**Quadratics**

Calculators are allowed for all questions unless indicated by the question. There are 5 questions for this topic. The difficulty increases with the question number.

**Question 1:** (Non-calculator)

$x^2 -x -2 = 0$

A. Solve this equation for $x$. (3 marks)

B. Calculate both values of $y$, where $y = 1.2x$ (2 marks)

Answer to part A

Using the quadratic formula:

$x=\frac{-b\pm\sqrt{b^2-4ac}}{2a}$ (1 mark for using the correct formula)

$a = 1, b= -1, c = -2$

Subbing this into the quadratic formula: ($b^2 – 4ac = (-1)^2 – 4(1)(-2) = 9$) (1 mark)

$x=\frac{1\pm\sqrt{9}}{2}$

$x = -1, x = 2$ (1 mark for both solutions)

Answer to part B

For the solution where $x = -1$, $y = 1.2(-1) = -1.2$ (1 mark)

When $x = 2$, $y = 1.2(2) = 2.4$ (1 mark)
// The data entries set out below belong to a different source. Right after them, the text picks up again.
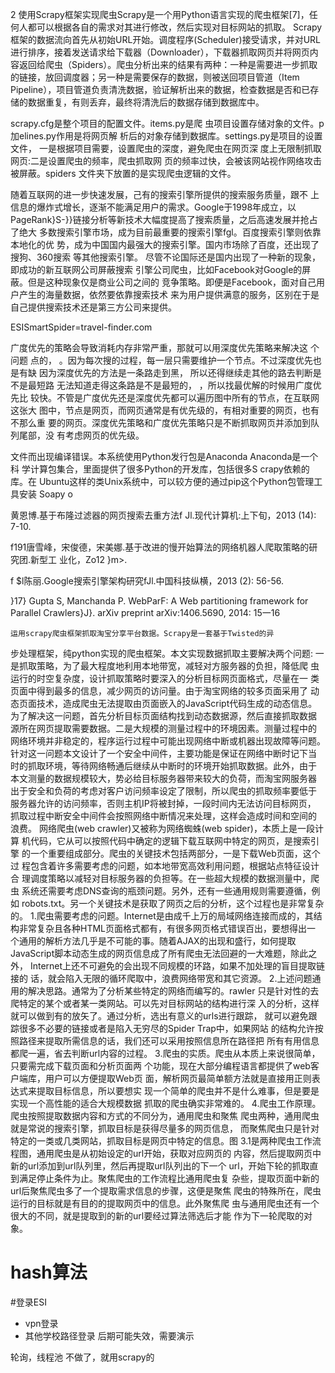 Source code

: 2  使用Scrapy框架实现爬虫Scrapy是一个用Python语言实现的爬虫框架[7]，任何人都可以根据各自的需求对其进行修改，然后实现对目标网站的抓取。
Scrapy框架的数据流向首先从初始URL开始。调度程序(Scheduler)接受请求，并对URL进行排序，接着发送请求给下载器（Downloader），下载器抓取网页并将网页内容返回给爬虫（Spiders）。爬虫分析出来的结果有两种：一种是需要进一步抓取的链接，放回调度器；另一种是需要保存的数据，则被送回项目管道（Item Pipeline），项目管道负责清洗数据，验证解析出来的数据，检查数据是否和已存储的数据重复，有则丢弃，最终将清洗后的数据存储到数据库中。


scrapy.cfg是整个项目的配置文件。items.py是爬
虫项目设置存储对象的文件。p加elines.py作用是将网页解
析后的对象存储到数据库。settings.py是项目的设置文件，
一是根据项目需要，设置爬虫的深度，避免爬虫在网页深
度上无限制抓取网页:二是设置爬虫的频率，爬虫抓取网
页的频率过快，会被该网站视作网络攻击被屏蔽。spiders
文件夹下放置的是实现爬虫逻辑的文件。


随着互联网的进一步快速发展，己有的搜索引擎所提供的搜索服务质量，跟不
上信息的爆炸式增长，逐渐不能满足用户的需求。Google于1998年成立，以
PageRank}S-}}链接分析等新技术大幅度提高了搜索质量，之后高速发展并抢占了绝大
多数搜索引擎市场，成为目前最重要的搜索引擎fgl。百度搜索引擎则依靠本地化的优
势，成为中国国内最强大的搜索引擎。国内市场除了百度，还出现了搜狗、360搜索
等其他搜索引擎。
尽管不论国际还是国内出现了一种新的现象，即成功的新互联网公司屏蔽搜索
引擎公司爬虫，比如Facebook对Google的屏蔽。但是这种现象仅是商业公司之间的
竞争策略。即便是Facebook，面对自己用户产生的海量数据，依然要依靠搜索技术
来为用户提供满意的服务，区别在于是自己提供搜索技术还是第三方公司来提供。


 ESISmartSpider=travel-finder.com


 广度优先的策略会导致消耗内存非常严重，那就可以用深度优先策略来解决这
 个问题
 点的，
 。因为每次搜的过程，每一层只需要维护一个节点。不过深度优先也是有缺
 因为深度优先的方法是一条路走到黑，
 所以还得继续走其他的路去判断是不是最短路
 无法知道走得这条路是不是最短的，
 ，所以找最优解的时候用广度优先比
 较快。不管是广度优先还是深度优先都可以遍历图中所有的节点，在互联网这张大
 图中，节点是网页，而网页通常是有优先级的，有相对重要的网页，也有不那么重
 要的网页。深度优先策略和广度优先策略只是不断抓取网页并添加到队列尾部，没
 有考虑网页的优先级。


 文件而出现编译错误。本系统使用Python发行包是Anaconda  Anaconda是一个科
学计算包集合，里面提供了很多Python的开发库，包括很多S crapy依赖的库。在
Ubuntu这样的类Unix系统中，可以较方便的通过pip这个Python包管理工具安装
Soapy o

黄恩博.基于布隆过滤器的网页搜索去重方法f Jl.现代计算机:上下旬，2013 (14): 7-10.

f191唐雪峰，宋俊德，宋美娜.基于改进的慢开始算法的网络机器人爬取策略的研究团.新型工
业化，Zo12 }m>.

f $l陈丽.Google搜索引擎架构研究fJl.中国科技纵横，2013 (2): 56-56.

}17} Gupta S, Manchanda P. WebParF: A Web partitioning framework for Parallel Crawlers}J}. arXiv
preprint arXiv:1406.5690, 2014: 15一16


    运用scrapy爬虫框架抓取淘宝分享平台数据。Scrapy是一套基于Twisted的异
步处理框架，纯python实现的爬虫框架。本文实现数据抓取主要解决两个问题:
一是抓取策略，为了最大程度地利用本地带宽，减轻对方服务器的负担，降低爬
虫运行的时空复杂度，设计抓取策略时要深入的分析目标网页面格式，尽量在一
类页面中得到最多的信息，减少网页的访问量。由于淘宝网络的较多页面采用了
动态页面技术，造成爬虫无法提取由页面嵌入的JavaScript代码生成的动态信息。
为了解决这一问题，首先分析目标页面结构找到动态数据源，然后直接抓取数据
源所在网页提取需要数据。二是大规模的测量过程中的环境因素。测量过程中的
网络环境并非稳定的，程序运行过程中可能出现网络中断或机器出现故障等问题。
针对这一问题本文设计了一个安全中间件，主要功能是保证在网络中断时记下当
时的抓取环境，等待网络畅通后继续从中断时的环境开始抓取数据。此外，由于
本文测量的数据规模较大，势必给目标服务器带来较大的负荷，而淘宝网服务器
出于安全和负荷的考虑对客户访问频率设定了限制，所以爬虫的抓取频率要低于
服务器允许的访问频率，否则主机IP将被封掉，一段时间内无法访问目标网页，
抓取过程中断安全中间件会按照网络中断情况来处理，这样会造成时间和空间的
浪费。
    网络爬虫(web crawler)又被称为网络蜘蛛(web spider)，本质上是一段计算
机代码，它从可以按照代码中确定的逻辑下载互联网中特定的网页，是搜索引擎
的一个重要组成部分。爬虫的关键技术包括两部分，一是下载Web页面，这个过
程包含着许多需要考虑的问题，如本地带宽高效利用问题，根据站点特征设计合
理调度策略以减轻对目标服务器的负担等。在一些超大规模的数据测量中，爬虫
系统还需要考虑DNS查询的瓶颈问题。另外，还有一些通用规则需要遵循，例如
robots.txt。另一个关键技术是获取了网页之后的分析，这个过程也是非常复杂的。
    1.爬虫需要考虑的问题。Internet是由成千上万的局域网络连接而成的，其结
构非常复杂且各种HTML页面格式都有，有很多网页格式错误百出，要想得出一
个通用的解析方法几乎是不可能的事。随着AJAX的出现和盛行，如何提取
JavaScript脚本动态生成的网页信息成了所有爬虫无法回避的一大难题，除此之外，
Internet上还不可避免的会出现不同规模的环路，如果不加处理的盲目提取链接的
话，就会陷入无限的循环爬取中，浪费网络带宽和其它资源。
    2.上述问题通用的解决思路。通常为了分析某些特定的网络而编写的。rawler
只是针对性的去爬特定的某个或者某一类网站。可以先对目标网站的结构进行深
入的分析，这样就可以做到有的放矢了。通过分析，选出有意义的urls进行跟踪，
就可以避免跟踪很多不必要的链接或者是陷入无穷尽的Spider   Trap中，如果网站
的结构允许按照路径来提取所需信息的话，我们还可以采用按照信息所在路径把
所有有用信息都爬一遍，省去判断url内容的过程。
    3.爬虫的实质。爬虫从本质上来说很简单，只要需完成下载页面和分析页面两
个功能，现在大部分编程语言都提供了web客户端库，用户可以方便提取Web页
面，解析网页最简单额方法就是直接用正则表达式来提取目标信息，所以要想实
现一个简单的爬虫并不是什么难事，但是要是实现一个高性能的适合大规模数据
抓取的爬虫确实非常难的。
    4.爬虫工作原理。爬虫按照提取数据内容和方式的不同分为，通用爬虫和聚焦
爬虫两种，通用爬虫就是常说的搜索引擎，抓取目标是获得尽量多的网页信息，
而聚焦爬虫只是针对特定的一类或几类网站，抓取目标是网页中特定的信息。图
3.1是两种爬虫工作流程图，通用爬虫是从初始设定的url开始，获取对应网页的
内容，然后提取网页中新的url添加到url队列里，然后再提取url队列出的下一个
url，开始下轮的抓取直到满足停止条件为止。聚焦爬虫的工作流程比通用爬虫复
杂些，提取页面中新的url后聚焦爬虫多了一个提取需求信息的步骤，这便是聚焦
爬虫的特殊所在，爬虫运行的目标就是有目的的提取网页中的信息。此外聚焦爬
虫与通用爬虫还有一个很大的不同，就是提取到的新的url要经过算法筛选后才能
作为下一轮爬取的对象。


# hash算法

#登录ESI

- vpn登录
- 其他学校路径登录 
后期可能失效，需要演示


轮询，线程池 不做了，就用scrapy的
**Question 2:** (Non-calculator)

Solve the following quadratic equation:

$x^2 -1 = 0 $ (3 marks)

Answer to part A

Method 1, Using the quadratic formula:

$x=\frac{-b\pm\sqrt{b^2-4ac}}{2a}$

We know that there is an $x^2$ which means $a=1$,

We have no $x$ terms (that aren’t squared) so $b = 0$

We have a constant of -1, so $c=-1$ (1 mark for recognising that $a=1, b=0, c=-1$)

Subbing these values into the quadratic formula: $x=\frac{\pm\sqrt{-4\times 1\times (-1)}}{2\times 1}$

Giving $x = 1$, or $x = -1$, we have 2 solutions because of the $\pm$ sign inside the fraction. (2 marks for both solutions, 1 mark for 1 correct solution)

Method 2, Observation:

The equation can be re-arranged to $x^2 = 1$, the only numbers that when squared $=1$ are $1$ and $-1$ ($(-1)\times(-1) = 1$) (1 mark)

So the solutions are $1$ and $-1$ (1 mark)

**Question 3:**

$x^2 + x -2 = 0$

A. Factorise this quadratic. (2 marks)

B. Without using the quadratic formula, calculate the values of $x$ (2 marks)

Answer to part A

Factorise this quadratic by finding 2 numbers that add to make 1, and multiply to make -2.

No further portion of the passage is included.